ENTRIES PROVIDED –
----------------------------------------

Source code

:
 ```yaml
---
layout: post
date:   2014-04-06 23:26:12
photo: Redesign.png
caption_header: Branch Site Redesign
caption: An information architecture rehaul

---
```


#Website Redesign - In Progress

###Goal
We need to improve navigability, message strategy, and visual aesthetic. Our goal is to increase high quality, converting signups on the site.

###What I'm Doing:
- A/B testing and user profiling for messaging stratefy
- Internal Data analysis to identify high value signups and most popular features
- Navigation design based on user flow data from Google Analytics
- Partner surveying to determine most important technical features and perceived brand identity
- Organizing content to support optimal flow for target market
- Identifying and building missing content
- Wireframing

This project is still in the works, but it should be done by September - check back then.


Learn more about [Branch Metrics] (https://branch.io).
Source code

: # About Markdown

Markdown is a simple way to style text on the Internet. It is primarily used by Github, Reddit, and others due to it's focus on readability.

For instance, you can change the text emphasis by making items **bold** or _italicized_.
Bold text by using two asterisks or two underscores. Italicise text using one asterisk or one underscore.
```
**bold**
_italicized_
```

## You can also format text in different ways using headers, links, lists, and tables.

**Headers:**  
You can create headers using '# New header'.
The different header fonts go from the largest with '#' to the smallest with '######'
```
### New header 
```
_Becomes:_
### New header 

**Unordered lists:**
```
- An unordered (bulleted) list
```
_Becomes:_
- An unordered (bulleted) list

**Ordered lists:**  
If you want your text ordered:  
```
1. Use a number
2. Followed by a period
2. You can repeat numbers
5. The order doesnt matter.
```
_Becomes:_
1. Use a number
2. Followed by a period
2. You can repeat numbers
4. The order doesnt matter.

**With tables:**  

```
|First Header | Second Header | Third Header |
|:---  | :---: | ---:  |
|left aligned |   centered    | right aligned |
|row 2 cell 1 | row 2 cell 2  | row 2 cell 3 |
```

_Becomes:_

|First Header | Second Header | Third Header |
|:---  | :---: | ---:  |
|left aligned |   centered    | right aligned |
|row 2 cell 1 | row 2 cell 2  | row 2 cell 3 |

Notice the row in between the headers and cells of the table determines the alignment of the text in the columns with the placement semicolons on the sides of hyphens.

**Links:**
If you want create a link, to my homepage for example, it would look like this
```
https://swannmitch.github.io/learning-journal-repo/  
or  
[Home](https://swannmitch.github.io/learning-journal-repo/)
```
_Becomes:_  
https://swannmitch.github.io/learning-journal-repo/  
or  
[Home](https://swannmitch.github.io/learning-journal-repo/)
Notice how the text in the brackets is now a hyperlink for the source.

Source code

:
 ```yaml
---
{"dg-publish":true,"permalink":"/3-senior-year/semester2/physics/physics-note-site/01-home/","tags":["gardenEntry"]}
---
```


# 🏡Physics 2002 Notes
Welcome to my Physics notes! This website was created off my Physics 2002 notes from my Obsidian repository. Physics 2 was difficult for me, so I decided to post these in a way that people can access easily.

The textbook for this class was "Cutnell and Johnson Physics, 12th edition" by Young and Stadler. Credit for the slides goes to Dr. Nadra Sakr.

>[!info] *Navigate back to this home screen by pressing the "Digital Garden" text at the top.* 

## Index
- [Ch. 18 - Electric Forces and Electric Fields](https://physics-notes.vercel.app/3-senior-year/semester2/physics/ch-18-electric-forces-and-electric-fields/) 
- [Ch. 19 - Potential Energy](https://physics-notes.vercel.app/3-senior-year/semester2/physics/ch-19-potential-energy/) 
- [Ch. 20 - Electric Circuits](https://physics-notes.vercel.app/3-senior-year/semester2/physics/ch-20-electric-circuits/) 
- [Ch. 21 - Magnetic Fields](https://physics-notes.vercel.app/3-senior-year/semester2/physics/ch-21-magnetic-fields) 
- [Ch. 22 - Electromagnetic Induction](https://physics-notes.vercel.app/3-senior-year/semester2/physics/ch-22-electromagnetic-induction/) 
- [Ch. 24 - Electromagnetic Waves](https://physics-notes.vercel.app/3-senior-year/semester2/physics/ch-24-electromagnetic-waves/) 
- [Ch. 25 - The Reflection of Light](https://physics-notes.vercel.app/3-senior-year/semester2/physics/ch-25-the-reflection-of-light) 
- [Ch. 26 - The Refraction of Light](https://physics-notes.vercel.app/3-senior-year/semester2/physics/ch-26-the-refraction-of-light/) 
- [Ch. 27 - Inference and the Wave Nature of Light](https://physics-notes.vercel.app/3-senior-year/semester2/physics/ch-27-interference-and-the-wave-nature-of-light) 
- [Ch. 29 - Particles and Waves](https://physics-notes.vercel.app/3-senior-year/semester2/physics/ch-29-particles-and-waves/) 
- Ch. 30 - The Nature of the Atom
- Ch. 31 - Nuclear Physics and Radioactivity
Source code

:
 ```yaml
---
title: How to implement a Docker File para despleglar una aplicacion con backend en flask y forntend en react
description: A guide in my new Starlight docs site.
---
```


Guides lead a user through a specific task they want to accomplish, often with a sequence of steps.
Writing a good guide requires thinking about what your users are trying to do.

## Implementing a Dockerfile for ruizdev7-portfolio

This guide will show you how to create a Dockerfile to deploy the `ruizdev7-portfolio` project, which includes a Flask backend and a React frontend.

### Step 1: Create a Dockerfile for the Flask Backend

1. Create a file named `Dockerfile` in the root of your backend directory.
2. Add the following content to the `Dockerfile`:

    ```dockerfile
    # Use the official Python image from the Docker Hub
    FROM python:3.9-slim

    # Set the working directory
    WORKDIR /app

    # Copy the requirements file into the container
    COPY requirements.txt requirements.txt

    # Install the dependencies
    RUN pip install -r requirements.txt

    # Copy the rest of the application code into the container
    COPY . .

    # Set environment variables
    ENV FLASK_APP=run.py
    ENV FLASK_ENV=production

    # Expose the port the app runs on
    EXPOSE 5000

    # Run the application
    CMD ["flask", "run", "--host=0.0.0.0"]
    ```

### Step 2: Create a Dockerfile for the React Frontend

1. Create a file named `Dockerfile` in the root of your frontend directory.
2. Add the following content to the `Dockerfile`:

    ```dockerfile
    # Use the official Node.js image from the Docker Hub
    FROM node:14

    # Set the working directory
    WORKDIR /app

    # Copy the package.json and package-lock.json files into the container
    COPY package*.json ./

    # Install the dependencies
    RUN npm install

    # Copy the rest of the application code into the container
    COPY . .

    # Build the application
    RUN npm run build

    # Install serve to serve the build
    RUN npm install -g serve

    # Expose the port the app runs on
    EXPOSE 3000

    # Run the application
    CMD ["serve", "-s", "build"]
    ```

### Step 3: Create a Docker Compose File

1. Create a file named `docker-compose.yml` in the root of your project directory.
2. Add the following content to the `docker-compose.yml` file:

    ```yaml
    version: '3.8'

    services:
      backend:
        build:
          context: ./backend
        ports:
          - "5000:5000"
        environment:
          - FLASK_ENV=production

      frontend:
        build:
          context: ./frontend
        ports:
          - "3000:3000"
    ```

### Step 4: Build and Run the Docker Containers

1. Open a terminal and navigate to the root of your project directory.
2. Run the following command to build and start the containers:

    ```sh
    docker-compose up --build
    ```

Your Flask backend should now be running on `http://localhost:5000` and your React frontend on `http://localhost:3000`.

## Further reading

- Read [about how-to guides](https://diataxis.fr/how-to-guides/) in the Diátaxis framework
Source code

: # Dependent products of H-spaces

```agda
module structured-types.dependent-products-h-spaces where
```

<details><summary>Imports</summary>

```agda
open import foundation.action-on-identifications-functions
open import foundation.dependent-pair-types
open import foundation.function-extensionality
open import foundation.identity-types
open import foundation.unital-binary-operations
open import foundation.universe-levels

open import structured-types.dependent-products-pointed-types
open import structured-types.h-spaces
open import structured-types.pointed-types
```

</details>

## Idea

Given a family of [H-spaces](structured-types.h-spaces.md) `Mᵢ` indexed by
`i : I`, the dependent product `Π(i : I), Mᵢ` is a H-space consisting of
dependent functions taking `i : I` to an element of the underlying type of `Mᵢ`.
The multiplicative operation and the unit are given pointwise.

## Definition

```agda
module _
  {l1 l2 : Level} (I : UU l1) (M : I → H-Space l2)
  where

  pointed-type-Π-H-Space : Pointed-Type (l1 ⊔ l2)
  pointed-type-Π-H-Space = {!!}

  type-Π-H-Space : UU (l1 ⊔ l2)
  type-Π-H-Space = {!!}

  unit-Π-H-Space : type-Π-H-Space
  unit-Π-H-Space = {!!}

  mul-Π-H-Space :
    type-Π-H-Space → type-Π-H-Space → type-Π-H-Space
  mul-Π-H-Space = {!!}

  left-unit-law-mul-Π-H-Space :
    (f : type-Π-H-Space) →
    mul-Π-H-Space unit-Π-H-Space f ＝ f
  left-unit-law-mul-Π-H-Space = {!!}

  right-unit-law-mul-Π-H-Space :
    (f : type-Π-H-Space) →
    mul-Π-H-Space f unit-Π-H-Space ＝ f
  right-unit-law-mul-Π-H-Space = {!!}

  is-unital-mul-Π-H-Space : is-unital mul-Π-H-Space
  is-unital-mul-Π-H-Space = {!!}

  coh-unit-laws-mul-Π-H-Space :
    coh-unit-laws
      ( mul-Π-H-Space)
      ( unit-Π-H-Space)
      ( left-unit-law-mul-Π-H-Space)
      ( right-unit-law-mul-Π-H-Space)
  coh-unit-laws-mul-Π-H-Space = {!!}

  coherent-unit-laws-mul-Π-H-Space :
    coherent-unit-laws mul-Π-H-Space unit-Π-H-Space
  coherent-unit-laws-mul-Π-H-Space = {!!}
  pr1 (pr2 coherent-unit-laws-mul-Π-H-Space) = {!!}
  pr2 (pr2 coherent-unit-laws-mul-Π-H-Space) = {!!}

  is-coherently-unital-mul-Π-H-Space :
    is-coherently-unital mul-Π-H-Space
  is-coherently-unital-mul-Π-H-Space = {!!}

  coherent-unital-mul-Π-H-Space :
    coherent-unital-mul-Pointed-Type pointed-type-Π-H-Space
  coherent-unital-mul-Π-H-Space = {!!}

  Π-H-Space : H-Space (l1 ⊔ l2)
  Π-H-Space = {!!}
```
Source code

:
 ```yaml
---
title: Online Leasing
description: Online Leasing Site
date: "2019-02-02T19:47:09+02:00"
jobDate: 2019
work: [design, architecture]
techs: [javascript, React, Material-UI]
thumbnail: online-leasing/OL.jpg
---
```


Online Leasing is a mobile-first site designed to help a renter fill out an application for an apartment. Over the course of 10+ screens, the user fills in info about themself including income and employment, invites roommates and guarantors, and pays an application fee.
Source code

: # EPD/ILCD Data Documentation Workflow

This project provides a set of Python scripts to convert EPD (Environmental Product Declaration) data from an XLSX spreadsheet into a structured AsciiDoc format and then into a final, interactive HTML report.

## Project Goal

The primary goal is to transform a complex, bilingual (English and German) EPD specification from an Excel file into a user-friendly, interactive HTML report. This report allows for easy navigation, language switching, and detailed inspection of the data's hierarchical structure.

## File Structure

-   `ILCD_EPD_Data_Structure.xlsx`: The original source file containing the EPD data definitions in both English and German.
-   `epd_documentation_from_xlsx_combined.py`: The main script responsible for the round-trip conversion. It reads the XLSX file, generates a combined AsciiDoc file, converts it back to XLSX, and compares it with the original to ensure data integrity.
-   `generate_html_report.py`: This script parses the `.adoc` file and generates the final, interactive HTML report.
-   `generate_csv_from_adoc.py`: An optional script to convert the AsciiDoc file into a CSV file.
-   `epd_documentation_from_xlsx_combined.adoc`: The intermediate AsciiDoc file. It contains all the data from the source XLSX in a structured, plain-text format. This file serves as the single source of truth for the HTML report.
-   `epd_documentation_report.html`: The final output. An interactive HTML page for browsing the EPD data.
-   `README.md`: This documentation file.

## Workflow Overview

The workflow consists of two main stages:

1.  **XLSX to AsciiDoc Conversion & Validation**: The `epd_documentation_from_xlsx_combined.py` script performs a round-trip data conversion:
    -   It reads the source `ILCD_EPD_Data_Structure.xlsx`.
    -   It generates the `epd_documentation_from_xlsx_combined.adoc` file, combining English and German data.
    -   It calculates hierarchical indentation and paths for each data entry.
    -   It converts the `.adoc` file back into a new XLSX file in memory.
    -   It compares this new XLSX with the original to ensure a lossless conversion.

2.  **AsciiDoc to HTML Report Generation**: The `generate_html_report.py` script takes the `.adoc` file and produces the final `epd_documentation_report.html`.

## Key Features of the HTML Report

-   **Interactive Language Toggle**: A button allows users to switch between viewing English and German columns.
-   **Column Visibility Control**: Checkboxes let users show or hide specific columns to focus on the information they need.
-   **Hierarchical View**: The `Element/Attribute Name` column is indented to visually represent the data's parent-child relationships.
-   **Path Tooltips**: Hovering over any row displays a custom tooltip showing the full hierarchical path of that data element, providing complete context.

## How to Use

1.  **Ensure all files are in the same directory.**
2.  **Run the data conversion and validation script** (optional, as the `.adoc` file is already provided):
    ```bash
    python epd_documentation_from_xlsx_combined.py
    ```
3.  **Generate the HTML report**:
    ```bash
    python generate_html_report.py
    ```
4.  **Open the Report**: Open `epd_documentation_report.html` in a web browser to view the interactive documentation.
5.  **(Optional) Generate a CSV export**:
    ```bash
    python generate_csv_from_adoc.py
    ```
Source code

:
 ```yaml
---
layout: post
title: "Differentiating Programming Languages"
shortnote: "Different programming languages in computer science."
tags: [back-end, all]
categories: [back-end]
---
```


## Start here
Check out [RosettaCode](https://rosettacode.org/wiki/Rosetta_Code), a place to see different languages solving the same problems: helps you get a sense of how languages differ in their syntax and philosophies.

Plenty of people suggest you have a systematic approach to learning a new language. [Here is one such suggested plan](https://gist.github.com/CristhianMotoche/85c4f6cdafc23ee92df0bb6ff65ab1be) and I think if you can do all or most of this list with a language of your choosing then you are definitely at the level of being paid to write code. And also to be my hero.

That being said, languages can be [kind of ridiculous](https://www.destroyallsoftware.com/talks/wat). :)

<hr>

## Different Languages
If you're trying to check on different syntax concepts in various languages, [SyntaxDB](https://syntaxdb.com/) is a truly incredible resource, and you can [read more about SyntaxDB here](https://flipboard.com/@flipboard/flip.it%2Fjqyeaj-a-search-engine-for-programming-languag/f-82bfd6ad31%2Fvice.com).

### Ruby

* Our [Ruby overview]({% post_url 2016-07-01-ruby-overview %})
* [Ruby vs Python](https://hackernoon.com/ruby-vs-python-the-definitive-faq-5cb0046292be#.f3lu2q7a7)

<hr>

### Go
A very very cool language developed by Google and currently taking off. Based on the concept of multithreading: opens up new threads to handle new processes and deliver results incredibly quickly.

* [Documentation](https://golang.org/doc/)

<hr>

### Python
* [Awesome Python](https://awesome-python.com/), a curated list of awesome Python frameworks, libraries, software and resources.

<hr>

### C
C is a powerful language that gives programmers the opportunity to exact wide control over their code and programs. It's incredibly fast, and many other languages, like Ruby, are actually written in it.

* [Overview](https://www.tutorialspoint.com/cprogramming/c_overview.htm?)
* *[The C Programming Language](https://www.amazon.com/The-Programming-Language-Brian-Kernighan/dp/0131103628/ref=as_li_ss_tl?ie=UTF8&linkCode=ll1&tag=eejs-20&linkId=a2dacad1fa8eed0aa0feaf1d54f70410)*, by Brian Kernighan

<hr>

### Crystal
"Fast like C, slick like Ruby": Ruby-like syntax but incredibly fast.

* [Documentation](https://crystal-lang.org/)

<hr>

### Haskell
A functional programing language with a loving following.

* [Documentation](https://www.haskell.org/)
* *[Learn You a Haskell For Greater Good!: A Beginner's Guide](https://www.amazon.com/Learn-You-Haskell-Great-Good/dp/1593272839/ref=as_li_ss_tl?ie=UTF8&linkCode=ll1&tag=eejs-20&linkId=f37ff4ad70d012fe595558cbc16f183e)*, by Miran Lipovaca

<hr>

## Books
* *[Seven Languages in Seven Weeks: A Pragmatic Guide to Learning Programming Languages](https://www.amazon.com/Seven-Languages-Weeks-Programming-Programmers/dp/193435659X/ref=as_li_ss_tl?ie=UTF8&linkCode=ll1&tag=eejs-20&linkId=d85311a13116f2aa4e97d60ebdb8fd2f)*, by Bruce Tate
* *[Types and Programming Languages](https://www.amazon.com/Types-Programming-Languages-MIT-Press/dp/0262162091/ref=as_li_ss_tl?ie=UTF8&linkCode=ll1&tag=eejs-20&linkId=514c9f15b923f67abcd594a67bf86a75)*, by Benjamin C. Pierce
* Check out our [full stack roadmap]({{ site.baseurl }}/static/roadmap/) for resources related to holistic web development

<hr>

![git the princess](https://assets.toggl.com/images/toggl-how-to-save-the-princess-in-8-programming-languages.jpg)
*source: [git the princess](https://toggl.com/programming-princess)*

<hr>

----------------------------------------

INSTRUCTIONS TO FOLLOW – How many lines in this material contain the string "architecture"? State the number alone.

RESPONSE BELOW – 2